YOUR GOAL
Return only the lines of the listing below that run from the line with "if (inmid(A[i-1],A[i],now)==0||inmid(k1,k2,now)==0) continue;" through the line with "if (cmp(k.x,lx)==-1||cmp(k.x,rx)==1) return", both ends included, exactly as written.

■ ■ ■ ■

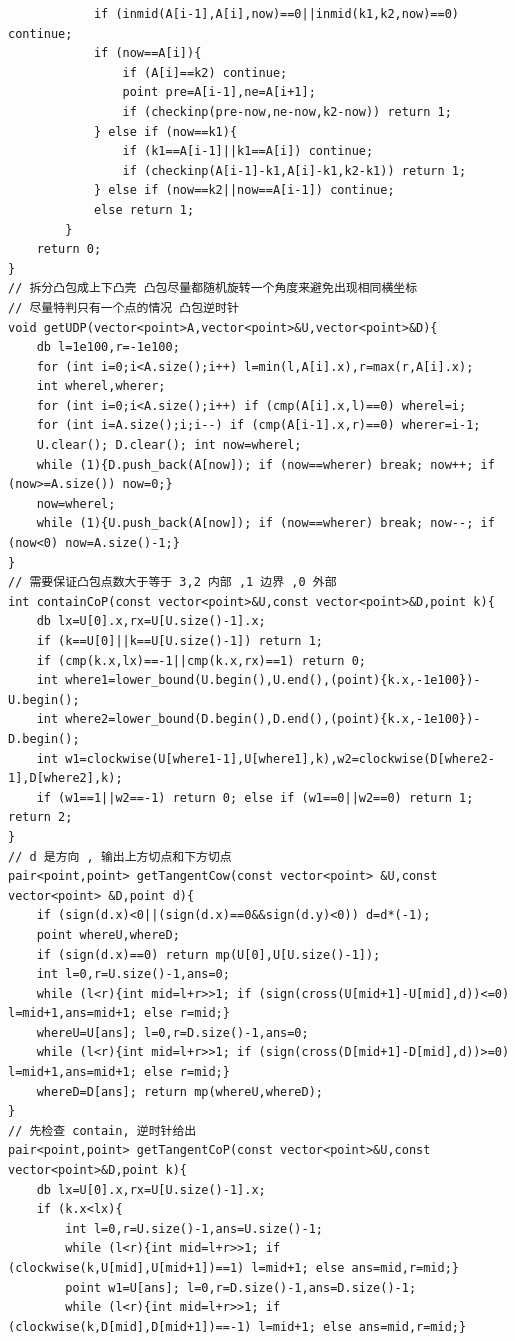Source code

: \documentclass[twoside]{article}
\begin{document}
\begin{lstlisting}
			if (inmid(A[i-1],A[i],now)==0||inmid(k1,k2,now)==0) continue;
			if (now==A[i]){
				if (A[i]==k2) continue;
				point pre=A[i-1],ne=A[i+1];
				if (checkinp(pre-now,ne-now,k2-now)) return 1;
			} else if (now==k1){
				if (k1==A[i-1]||k1==A[i]) continue;
				if (checkinp(A[i-1]-k1,A[i]-k1,k2-k1)) return 1;
			} else if (now==k2||now==A[i-1]) continue;
			else return 1;
		}
	return 0;
}
// 拆分凸包成上下凸壳 凸包尽量都随机旋转一个角度来避免出现相同横坐标 
// 尽量特判只有一个点的情况 凸包逆时针
void getUDP(vector<point>A,vector<point>&U,vector<point>&D){
    db l=1e100,r=-1e100;
    for (int i=0;i<A.size();i++) l=min(l,A[i].x),r=max(r,A[i].x);
    int wherel,wherer;
    for (int i=0;i<A.size();i++) if (cmp(A[i].x,l)==0) wherel=i;
    for (int i=A.size();i;i--) if (cmp(A[i-1].x,r)==0) wherer=i-1;
    U.clear(); D.clear(); int now=wherel;
    while (1){D.push_back(A[now]); if (now==wherer) break; now++; if (now>=A.size()) now=0;}
    now=wherel;
    while (1){U.push_back(A[now]); if (now==wherer) break; now--; if (now<0) now=A.size()-1;}
}
// 需要保证凸包点数大于等于 3,2 内部 ,1 边界 ,0 外部
int containCoP(const vector<point>&U,const vector<point>&D,point k){
    db lx=U[0].x,rx=U[U.size()-1].x;
    if (k==U[0]||k==U[U.size()-1]) return 1;
    if (cmp(k.x,lx)==-1||cmp(k.x,rx)==1) return 0;
    int where1=lower_bound(U.begin(),U.end(),(point){k.x,-1e100})-U.begin();
    int where2=lower_bound(D.begin(),D.end(),(point){k.x,-1e100})-D.begin();
    int w1=clockwise(U[where1-1],U[where1],k),w2=clockwise(D[where2-1],D[where2],k);
    if (w1==1||w2==-1) return 0; else if (w1==0||w2==0) return 1; return 2;
}
// d 是方向 , 输出上方切点和下方切点
pair<point,point> getTangentCow(const vector<point> &U,const vector<point> &D,point d){
    if (sign(d.x)<0||(sign(d.x)==0&&sign(d.y)<0)) d=d*(-1);
    point whereU,whereD;
    if (sign(d.x)==0) return mp(U[0],U[U.size()-1]);
    int l=0,r=U.size()-1,ans=0;
    while (l<r){int mid=l+r>>1; if (sign(cross(U[mid+1]-U[mid],d))<=0) l=mid+1,ans=mid+1; else r=mid;}
    whereU=U[ans]; l=0,r=D.size()-1,ans=0;
    while (l<r){int mid=l+r>>1; if (sign(cross(D[mid+1]-D[mid],d))>=0) l=mid+1,ans=mid+1; else r=mid;}
    whereD=D[ans]; return mp(whereU,whereD);
}
// 先检查 contain, 逆时针给出
pair<point,point> getTangentCoP(const vector<point>&U,const vector<point>&D,point k){
    db lx=U[0].x,rx=U[U.size()-1].x;
    if (k.x<lx){
        int l=0,r=U.size()-1,ans=U.size()-1;
        while (l<r){int mid=l+r>>1; if (clockwise(k,U[mid],U[mid+1])==1) l=mid+1; else ans=mid,r=mid;}
        point w1=U[ans]; l=0,r=D.size()-1,ans=D.size()-1;
        while (l<r){int mid=l+r>>1; if (clockwise(k,D[mid],D[mid+1])==-1) l=mid+1; else ans=mid,r=mid;}

\end{lstlisting}
\end{document}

■ ■ ■ ■

ANSWER BELOW
			if (inmid(A[i-1],A[i],now)==0||inmid(k1,k2,now)==0) continue;
			if (now==A[i]){
				if (A[i]==k2) continue;
				point pre=A[i-1],ne=A[i+1];
				if (checkinp(pre-now,ne-now,k2-now)) return 1;
			} else if (now==k1){
				if (k1==A[i-1]||k1==A[i]) continue;
				if (checkinp(A[i-1]-k1,A[i]-k1,k2-k1)) return 1;
			} else if (now==k2||now==A[i-1]) continue;
			else return 1;
		}
	return 0;
}
// 拆分凸包成上下凸壳 凸包尽量都随机旋转一个角度来避免出现相同横坐标 
// 尽量特判只有一个点的情况 凸包逆时针
void getUDP(vector<point>A,vector<point>&U,vector<point>&D){
    db l=1e100,r=-1e100;
    for (int i=0;i<A.size();i++) l=min(l,A[i].x),r=max(r,A[i].x);
    int wherel,wherer;
    for (int i=0;i<A.size();i++) if (cmp(A[i].x,l)==0) wherel=i;
    for (int i=A.size();i;i--) if (cmp(A[i-1].x,r)==0) wherer=i-1;
    U.clear(); D.clear(); int now=wherel;
    while (1){D.push_back(A[now]); if (now==wherer) break; now++; if (now>=A.size()) now=0;}
    now=wherel;
    while (1){U.push_back(A[now]); if (now==wherer) break; now--; if (now<0) now=A.size()-1;}
}
// 需要保证凸包点数大于等于 3,2 内部 ,1 边界 ,0 外部
int containCoP(const vector<point>&U,const vector<point>&D,point k){
    db lx=U[0].x,rx=U[U.size()-1].x;
    if (k==U[0]||k==U[U.size()-1]) return 1;
    if (cmp(k.x,lx)==-1||cmp(k.x,rx)==1) return 0;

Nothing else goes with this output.